Topic: offset top (Read 20430 times)

ta0 · « **Reply #90 on:** August 28, 2021, 05:54:26 PM »

I love how you find all this elegant problems with nice mathematical solutions.
Inspired by you, keeping the center of mass on the small circle, I put it's center on the big circle. Guess what? The ratio of the two radiuses (radii) is the Golden Ratio!

ortwin · « **Reply #91 on:** August 28, 2021, 06:12:56 PM »

So you say it is something like this what you get?

Could also make some nice piece of jewelry! Since the golden ratio is in there it would make sense to take golden rings.
As a tip for the stemless top I would choose one of those ruby balls that you see in EDC tops.

ta0 · « **Reply #92 on:** August 28, 2021, 07:10:49 PM »

Yes, that is it.
I think this can be generalized to pairs of similar polygons with a parallel edge.

ortwin · « **Reply #93 on:** August 29, 2021, 09:28:37 AM »

Wow, that seems like quite a generalization!
It reminds me also of that site with the many constructions of the golden ratio.
Did we mention here that the Golden Ratio is the most irrational number there is? In the sense that it can be least well be approximated by rationals.

Jeremy McCreary · « **Reply #94 on:** August 29, 2021, 10:42:30 AM »

Haven't done the math, but something like this should also be possible.

Dynamic balance could then be had by making the triangles coplanar.

ta0 · « **Reply #95 on:** August 29, 2021, 12:17:28 PM »

Yes, that's one of the cases that I was referring to. If the barycenter of the smaller triangle is on the largest triangle (at the vertex), the ratio of dimensions between the triangles is the golden ratio.

For regular polygons with odd number of sides you need to mirror one and there are two ways of doing it.
In all these cases, if x is the ratio of sizes and 1 is the distance between the smaller polygon barycenter (centroid) and the overall center of mass, then you get the equation:
(x-1) x = 1

ta0 · « **Reply #96 on:** August 29, 2021, 01:35:03 PM »

If I'm thinking well, it works with any figure that is symmetric with respect to the line that connects the two centroids. You have to mirror one of them, scale it by the golden ratio and place the smaller one so its centroid is on the larger figure. The centroid of the combined figure is on the corresponding point of the small figure.

Edit: I now realize this can be generalized to an arbitrary line figure. Also the smaller shape does not have to have the center of mass on top of the line of the larger figure. It suffices that the figures have a size ratio equal to the Golden Ratio and that they are mirrored (not rotated or shifted sideways). Then, the overall center of mass will be in the same position with respect to the smaller figure as the center of mass of the smaller figure is with respect to the larger figure.

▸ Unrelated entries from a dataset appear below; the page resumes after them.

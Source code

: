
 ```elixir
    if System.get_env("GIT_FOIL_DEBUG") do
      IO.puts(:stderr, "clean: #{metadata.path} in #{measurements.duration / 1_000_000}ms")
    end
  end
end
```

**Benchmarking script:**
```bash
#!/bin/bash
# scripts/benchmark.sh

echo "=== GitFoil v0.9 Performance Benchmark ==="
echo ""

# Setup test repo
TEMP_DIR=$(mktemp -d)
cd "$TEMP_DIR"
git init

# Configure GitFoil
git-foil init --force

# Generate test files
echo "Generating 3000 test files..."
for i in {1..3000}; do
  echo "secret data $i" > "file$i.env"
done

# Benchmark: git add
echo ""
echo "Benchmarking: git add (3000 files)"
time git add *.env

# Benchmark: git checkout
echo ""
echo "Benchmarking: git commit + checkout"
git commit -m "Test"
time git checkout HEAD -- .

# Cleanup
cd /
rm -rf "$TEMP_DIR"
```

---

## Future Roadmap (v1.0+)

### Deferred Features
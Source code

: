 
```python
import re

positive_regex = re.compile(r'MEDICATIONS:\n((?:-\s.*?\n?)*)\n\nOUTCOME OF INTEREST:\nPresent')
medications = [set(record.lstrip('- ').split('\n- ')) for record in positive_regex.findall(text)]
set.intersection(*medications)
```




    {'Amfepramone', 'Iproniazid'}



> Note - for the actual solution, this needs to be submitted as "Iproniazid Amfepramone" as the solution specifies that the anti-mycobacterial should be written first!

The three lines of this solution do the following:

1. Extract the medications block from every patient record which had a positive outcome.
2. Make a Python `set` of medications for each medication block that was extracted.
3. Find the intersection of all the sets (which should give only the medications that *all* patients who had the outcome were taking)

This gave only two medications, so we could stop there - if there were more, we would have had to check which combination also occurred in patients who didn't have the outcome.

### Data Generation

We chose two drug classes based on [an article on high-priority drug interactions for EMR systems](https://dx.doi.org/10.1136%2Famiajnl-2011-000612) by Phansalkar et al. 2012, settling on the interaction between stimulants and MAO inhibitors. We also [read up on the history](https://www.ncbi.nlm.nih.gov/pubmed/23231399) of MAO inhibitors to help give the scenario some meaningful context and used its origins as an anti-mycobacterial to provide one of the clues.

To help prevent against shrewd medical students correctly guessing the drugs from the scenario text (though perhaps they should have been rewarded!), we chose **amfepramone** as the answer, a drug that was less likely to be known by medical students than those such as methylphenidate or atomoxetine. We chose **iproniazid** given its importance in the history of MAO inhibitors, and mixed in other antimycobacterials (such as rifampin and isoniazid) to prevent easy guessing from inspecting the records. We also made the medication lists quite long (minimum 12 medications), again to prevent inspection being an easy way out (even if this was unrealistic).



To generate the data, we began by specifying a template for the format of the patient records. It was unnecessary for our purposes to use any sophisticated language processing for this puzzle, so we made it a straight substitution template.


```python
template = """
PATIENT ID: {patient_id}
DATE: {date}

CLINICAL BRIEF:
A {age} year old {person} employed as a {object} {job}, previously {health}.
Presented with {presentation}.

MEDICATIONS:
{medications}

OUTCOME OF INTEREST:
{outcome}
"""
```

ortwin · « **Reply #97 on:** August 29, 2021, 02:16:38 PM »

Hm, I have some doubts that we are talking about the same thing now:
In reply #90 and onward I was not considering the area in side the circle, I only assigned some arbitrary weight per length of the circumference.That makes no difference for the position of the center of mass in this case, but the weight is different: it scales only with R instead of with R² if you consider the area.
I did not check any of your calculations ta0, but somehow I have the feeling that when you are thinking about polygons or other figures you think of them as if you would cut that shape from a metal sheet, not as formed from a wire. Do you want to force me to think myself, or do you want to tell me of which type of polygon and shapes you were talking?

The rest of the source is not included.